*PROMPT*.
Once you reach the line containing "Goto **doctorchatbot** folder" in the entries below, write out that line and each one after it down to the line containing "the Build folder!", exactly and with nothing added.

*RECORDS SUPPLIED*.
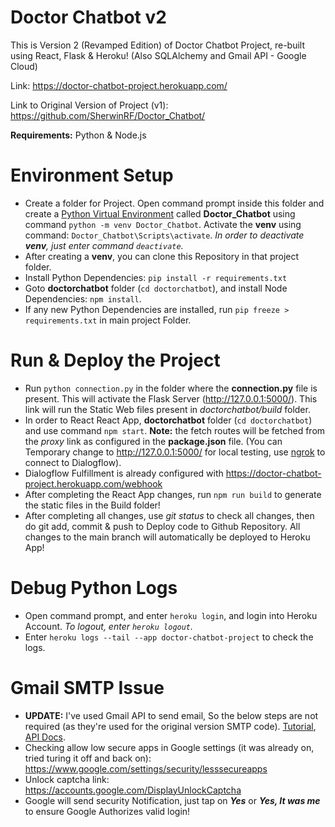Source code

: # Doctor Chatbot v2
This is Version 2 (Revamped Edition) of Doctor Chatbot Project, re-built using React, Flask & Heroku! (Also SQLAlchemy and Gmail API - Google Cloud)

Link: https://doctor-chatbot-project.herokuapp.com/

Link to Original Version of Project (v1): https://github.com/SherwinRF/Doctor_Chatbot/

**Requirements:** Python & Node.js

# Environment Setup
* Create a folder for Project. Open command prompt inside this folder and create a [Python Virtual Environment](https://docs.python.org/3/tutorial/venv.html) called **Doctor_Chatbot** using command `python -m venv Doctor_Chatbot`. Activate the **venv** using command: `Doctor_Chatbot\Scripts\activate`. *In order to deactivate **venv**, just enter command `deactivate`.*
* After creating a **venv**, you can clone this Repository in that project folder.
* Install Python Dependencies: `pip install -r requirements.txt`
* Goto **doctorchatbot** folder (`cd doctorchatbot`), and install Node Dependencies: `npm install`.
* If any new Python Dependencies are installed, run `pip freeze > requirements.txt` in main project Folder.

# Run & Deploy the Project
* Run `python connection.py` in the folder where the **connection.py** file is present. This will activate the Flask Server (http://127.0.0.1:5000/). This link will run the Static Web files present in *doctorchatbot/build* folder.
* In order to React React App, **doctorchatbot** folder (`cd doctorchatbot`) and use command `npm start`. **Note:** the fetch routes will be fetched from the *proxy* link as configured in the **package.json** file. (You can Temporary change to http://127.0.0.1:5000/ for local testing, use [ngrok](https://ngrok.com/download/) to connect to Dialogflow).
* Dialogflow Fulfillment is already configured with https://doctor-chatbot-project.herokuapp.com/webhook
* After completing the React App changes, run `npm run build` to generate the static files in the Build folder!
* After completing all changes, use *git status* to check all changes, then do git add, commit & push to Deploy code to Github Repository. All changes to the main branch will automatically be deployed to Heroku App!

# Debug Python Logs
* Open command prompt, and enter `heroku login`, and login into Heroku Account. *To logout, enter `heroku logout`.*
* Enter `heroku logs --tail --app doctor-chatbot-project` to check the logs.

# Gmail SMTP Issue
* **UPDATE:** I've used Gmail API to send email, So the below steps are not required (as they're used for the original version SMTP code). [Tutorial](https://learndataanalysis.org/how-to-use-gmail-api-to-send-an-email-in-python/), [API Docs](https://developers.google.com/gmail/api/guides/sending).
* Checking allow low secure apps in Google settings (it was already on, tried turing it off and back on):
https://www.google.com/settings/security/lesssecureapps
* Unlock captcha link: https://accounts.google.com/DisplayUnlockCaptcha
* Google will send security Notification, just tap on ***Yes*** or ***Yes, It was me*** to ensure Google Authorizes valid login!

* * *

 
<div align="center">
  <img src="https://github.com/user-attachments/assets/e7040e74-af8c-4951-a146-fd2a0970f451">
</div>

---

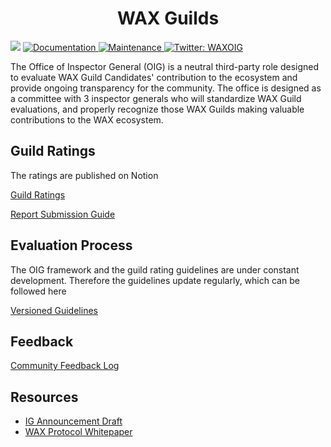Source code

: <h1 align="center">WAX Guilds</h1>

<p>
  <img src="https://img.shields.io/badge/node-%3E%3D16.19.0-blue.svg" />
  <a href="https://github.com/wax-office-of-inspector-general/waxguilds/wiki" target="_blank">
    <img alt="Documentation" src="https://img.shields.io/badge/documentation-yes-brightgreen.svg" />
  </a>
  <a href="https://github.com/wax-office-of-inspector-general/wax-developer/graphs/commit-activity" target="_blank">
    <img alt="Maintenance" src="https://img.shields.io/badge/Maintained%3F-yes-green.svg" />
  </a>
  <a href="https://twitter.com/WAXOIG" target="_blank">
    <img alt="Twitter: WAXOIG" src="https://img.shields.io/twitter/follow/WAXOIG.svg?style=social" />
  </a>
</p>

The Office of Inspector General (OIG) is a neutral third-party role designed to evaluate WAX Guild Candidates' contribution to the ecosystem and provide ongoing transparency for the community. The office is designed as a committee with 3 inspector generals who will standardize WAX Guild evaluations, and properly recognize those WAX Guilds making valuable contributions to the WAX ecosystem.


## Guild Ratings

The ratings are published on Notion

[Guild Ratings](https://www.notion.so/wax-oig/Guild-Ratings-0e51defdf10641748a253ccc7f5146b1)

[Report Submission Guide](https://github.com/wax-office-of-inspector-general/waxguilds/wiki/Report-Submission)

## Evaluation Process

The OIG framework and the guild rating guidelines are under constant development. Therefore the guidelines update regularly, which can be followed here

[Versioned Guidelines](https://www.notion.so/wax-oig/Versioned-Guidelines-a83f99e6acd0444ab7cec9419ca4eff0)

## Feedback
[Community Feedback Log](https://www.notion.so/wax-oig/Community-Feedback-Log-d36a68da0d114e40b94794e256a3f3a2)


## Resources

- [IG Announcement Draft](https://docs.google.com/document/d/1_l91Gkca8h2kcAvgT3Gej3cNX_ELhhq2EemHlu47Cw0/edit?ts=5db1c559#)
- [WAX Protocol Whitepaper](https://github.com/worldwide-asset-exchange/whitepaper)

*EXERCISE RESPONSE*.
* Goto **doctorchatbot** folder (`cd doctorchatbot`), and install Node Dependencies: `npm install`.
* If any new Python Dependencies are installed, run `pip freeze > requirements.txt` in main project Folder.

# Run & Deploy the Project
* Run `python connection.py` in the folder where the **connection.py** file is present. This will activate the Flask Server (http://127.0.0.1:5000/). This link will run the Static Web files present in *doctorchatbot/build* folder.
* In order to React React App, **doctorchatbot** folder (`cd doctorchatbot`) and use command `npm start`. **Note:** the fetch routes will be fetched from the *proxy* link as configured in the **package.json** file. (You can Temporary change to http://127.0.0.1:5000/ for local testing, use [ngrok](https://ngrok.com/download/) to connect to Dialogflow).
* Dialogflow Fulfillment is already configured with https://doctor-chatbot-project.herokuapp.com/webhook
* After completing the React App changes, run `npm run build` to generate the static files in the Build folder!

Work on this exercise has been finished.